[Stored items]
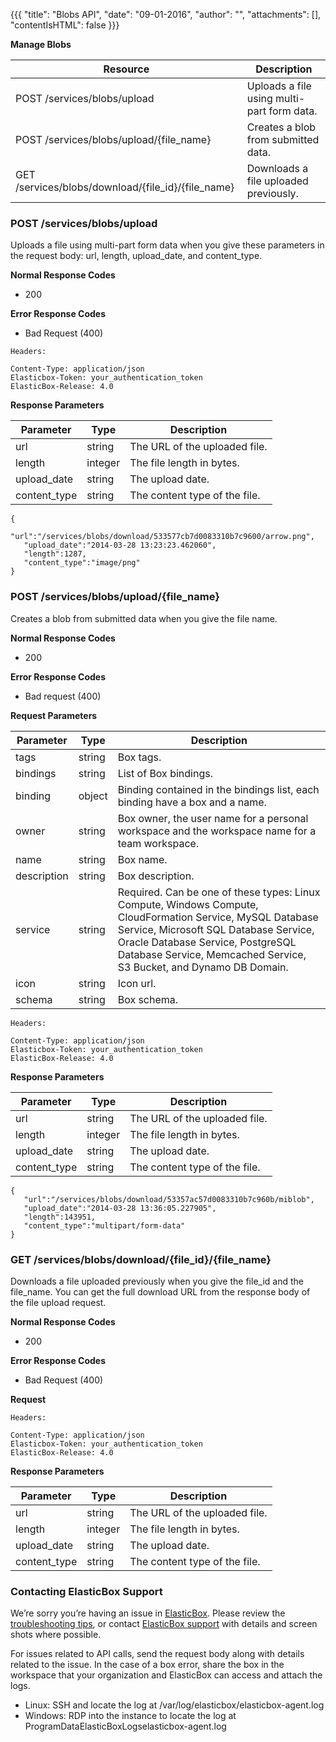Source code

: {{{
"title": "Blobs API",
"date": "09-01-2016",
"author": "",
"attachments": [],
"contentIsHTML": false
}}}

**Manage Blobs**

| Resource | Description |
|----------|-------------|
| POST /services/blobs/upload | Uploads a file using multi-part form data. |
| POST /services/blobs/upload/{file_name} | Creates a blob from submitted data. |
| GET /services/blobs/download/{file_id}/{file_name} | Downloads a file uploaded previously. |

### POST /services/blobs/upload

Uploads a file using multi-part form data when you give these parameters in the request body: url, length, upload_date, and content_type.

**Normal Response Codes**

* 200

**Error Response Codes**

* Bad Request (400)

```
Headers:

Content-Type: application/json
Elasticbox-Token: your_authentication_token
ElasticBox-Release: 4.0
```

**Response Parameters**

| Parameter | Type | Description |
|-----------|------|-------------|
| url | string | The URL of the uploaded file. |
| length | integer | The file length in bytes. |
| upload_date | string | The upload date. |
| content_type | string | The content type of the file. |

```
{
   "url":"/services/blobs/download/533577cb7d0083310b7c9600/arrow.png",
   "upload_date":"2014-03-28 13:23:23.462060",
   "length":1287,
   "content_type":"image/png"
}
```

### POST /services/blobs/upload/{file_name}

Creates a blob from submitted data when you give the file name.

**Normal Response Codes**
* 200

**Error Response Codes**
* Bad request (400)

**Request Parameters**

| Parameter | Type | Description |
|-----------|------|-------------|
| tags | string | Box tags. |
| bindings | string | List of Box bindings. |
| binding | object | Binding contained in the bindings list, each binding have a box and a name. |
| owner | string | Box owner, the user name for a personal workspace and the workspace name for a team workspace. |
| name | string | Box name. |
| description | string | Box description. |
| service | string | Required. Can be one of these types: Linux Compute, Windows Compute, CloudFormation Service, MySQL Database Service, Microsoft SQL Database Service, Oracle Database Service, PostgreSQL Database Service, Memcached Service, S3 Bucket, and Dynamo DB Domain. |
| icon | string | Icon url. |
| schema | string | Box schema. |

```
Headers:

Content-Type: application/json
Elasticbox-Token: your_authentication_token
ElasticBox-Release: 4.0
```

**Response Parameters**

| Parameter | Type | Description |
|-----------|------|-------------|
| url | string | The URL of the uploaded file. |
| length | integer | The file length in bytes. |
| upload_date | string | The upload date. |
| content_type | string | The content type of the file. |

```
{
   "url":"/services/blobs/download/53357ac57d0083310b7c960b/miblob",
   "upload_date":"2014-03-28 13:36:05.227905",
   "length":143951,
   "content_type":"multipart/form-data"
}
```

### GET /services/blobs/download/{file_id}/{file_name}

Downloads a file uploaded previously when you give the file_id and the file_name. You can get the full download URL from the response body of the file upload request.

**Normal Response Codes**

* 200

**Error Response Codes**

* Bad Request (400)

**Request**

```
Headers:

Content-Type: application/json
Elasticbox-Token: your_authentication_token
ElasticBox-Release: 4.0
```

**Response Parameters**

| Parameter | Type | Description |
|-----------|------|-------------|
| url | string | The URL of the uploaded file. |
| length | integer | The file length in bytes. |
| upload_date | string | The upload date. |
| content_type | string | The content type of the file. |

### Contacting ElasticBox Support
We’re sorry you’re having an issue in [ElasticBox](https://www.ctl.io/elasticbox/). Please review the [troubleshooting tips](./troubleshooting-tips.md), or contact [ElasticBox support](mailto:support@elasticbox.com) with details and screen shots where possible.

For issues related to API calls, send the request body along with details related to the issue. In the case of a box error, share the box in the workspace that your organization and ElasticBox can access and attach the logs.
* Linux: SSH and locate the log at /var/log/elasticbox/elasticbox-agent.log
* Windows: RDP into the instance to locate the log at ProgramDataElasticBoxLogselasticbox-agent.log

* * *

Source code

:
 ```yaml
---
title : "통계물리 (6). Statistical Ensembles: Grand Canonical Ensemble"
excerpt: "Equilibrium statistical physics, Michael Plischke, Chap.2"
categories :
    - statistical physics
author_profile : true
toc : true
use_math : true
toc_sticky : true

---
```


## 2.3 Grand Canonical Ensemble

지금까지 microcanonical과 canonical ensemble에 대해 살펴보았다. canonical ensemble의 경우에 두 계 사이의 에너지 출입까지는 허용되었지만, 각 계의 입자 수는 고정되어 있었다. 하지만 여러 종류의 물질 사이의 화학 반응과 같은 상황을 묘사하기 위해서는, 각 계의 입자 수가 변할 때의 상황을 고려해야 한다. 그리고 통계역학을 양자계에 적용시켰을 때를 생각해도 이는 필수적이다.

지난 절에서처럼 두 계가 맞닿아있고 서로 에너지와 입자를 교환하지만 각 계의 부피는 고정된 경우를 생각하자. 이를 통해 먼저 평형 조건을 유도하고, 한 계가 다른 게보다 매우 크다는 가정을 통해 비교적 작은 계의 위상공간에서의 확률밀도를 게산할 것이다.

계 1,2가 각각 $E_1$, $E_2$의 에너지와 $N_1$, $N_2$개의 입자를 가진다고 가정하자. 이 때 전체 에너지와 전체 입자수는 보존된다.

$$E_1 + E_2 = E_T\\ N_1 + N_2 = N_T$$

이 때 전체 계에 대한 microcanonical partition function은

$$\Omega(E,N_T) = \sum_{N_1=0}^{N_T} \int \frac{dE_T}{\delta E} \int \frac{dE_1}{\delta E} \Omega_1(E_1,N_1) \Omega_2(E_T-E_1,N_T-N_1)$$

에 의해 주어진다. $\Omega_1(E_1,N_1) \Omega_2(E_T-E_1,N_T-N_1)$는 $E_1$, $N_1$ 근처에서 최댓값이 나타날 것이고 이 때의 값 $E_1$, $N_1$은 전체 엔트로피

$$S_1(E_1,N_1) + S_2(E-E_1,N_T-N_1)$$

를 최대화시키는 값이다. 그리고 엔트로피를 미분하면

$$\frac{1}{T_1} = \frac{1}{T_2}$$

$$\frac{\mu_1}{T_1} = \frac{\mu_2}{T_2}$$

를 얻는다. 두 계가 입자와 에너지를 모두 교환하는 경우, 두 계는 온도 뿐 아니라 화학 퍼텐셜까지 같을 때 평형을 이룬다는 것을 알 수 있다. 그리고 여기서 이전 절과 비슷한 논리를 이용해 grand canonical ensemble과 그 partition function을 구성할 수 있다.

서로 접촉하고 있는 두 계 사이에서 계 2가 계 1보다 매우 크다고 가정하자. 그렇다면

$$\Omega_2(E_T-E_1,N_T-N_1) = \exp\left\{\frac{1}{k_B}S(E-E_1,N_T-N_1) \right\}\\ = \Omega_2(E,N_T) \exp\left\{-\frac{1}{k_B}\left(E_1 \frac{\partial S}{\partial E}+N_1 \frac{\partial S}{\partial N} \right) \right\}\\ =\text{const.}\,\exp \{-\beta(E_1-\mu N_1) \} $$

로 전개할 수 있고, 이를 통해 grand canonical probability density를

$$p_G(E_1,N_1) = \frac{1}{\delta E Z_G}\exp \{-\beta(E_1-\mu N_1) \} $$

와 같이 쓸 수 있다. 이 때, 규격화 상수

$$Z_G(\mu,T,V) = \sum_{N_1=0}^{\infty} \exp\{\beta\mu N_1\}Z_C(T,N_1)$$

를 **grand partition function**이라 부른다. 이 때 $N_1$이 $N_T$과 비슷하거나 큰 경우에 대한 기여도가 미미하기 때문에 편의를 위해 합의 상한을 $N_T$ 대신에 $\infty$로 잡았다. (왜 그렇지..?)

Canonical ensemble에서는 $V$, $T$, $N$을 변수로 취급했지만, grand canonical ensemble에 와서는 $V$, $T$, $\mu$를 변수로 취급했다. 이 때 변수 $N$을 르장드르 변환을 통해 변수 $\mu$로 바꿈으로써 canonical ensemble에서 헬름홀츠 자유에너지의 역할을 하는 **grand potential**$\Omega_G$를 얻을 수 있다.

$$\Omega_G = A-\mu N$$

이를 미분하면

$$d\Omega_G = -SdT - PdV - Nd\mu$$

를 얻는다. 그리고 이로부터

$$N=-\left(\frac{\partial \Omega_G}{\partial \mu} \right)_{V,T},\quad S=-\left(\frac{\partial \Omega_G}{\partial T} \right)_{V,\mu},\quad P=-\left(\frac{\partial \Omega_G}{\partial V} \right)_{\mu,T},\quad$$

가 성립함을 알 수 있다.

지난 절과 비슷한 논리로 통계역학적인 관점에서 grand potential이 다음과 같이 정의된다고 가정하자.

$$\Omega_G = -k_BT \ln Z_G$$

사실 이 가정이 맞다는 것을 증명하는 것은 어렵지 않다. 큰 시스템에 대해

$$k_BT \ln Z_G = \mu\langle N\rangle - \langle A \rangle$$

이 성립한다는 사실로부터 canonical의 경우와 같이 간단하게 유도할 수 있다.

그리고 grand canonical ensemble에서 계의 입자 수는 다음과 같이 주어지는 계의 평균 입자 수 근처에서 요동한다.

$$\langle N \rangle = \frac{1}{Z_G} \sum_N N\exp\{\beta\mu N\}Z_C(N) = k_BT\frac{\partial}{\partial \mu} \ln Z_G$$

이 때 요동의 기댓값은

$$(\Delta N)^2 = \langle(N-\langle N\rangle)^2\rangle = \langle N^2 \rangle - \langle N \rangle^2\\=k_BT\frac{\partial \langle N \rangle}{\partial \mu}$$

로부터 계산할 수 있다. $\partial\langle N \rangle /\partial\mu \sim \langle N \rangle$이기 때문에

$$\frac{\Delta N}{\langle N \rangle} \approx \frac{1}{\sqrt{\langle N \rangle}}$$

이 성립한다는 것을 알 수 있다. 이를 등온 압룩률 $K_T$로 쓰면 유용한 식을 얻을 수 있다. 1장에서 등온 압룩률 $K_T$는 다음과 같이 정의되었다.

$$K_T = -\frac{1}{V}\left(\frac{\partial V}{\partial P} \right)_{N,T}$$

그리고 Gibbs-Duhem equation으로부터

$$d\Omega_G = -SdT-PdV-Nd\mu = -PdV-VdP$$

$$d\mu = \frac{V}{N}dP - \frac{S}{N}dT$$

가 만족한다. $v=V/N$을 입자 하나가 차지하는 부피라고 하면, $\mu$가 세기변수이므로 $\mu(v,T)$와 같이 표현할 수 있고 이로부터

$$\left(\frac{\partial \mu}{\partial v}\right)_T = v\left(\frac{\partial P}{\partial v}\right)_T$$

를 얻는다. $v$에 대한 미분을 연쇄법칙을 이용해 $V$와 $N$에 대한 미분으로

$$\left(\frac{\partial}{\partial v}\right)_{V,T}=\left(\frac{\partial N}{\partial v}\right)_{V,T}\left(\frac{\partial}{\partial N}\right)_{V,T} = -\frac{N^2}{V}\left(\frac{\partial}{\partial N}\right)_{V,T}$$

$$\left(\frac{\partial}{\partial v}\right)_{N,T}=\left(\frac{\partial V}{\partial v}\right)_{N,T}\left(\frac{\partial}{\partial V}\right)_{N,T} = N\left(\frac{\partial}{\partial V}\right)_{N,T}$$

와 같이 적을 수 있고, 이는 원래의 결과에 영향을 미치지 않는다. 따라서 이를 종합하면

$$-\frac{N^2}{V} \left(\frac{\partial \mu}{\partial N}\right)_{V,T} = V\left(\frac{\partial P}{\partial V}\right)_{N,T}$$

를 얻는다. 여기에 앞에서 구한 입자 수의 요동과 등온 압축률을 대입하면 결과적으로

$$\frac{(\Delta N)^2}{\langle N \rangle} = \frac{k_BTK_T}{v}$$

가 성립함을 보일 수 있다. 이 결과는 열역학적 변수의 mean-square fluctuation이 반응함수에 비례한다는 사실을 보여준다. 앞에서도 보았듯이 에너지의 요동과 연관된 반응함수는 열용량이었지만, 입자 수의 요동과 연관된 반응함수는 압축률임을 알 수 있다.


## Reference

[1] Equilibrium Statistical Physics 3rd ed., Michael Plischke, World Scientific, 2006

==

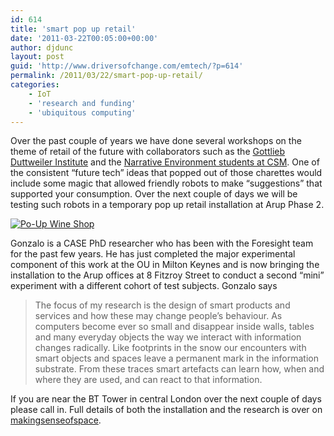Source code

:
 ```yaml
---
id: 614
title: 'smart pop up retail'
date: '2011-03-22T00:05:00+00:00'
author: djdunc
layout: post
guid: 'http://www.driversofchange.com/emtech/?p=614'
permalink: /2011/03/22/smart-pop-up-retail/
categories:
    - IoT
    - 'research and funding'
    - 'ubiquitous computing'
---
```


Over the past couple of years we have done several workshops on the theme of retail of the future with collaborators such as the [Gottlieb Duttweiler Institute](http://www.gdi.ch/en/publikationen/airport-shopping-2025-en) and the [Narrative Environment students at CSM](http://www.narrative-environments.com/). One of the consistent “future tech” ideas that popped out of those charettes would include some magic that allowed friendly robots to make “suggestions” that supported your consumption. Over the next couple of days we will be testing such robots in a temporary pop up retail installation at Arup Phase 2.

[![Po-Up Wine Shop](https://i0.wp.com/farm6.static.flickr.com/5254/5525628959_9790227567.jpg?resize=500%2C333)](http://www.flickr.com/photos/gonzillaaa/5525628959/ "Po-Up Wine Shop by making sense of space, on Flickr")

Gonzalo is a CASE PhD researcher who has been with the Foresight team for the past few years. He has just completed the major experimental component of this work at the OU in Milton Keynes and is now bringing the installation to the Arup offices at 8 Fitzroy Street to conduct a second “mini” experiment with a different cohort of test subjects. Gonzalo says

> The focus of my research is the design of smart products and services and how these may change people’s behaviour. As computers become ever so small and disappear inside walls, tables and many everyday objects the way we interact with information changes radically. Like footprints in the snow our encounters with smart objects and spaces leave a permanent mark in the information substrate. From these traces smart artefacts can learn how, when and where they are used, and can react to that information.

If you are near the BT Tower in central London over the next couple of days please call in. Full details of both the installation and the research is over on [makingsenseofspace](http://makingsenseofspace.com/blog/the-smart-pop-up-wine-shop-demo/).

▸ Exercise goal:
Report, for the data above, every line in which the string "where" appears.

▸ Output of the exercise:
We’re sorry you’re having an issue in [ElasticBox](https://www.ctl.io/elasticbox/). Please review the [troubleshooting tips](./troubleshooting-tips.md), or contact [ElasticBox support](mailto:support@elasticbox.com) with details and screen shots where possible.
> The focus of my research is the design of smart products and services and how these may change people’s behaviour. As computers become ever so small and disappear inside walls, tables and many everyday objects the way we interact with information changes radically. Like footprints in the snow our encounters with smart objects and spaces leave a permanent mark in the information substrate. From these traces smart artefacts can learn how, when and where they are used, and can react to that information.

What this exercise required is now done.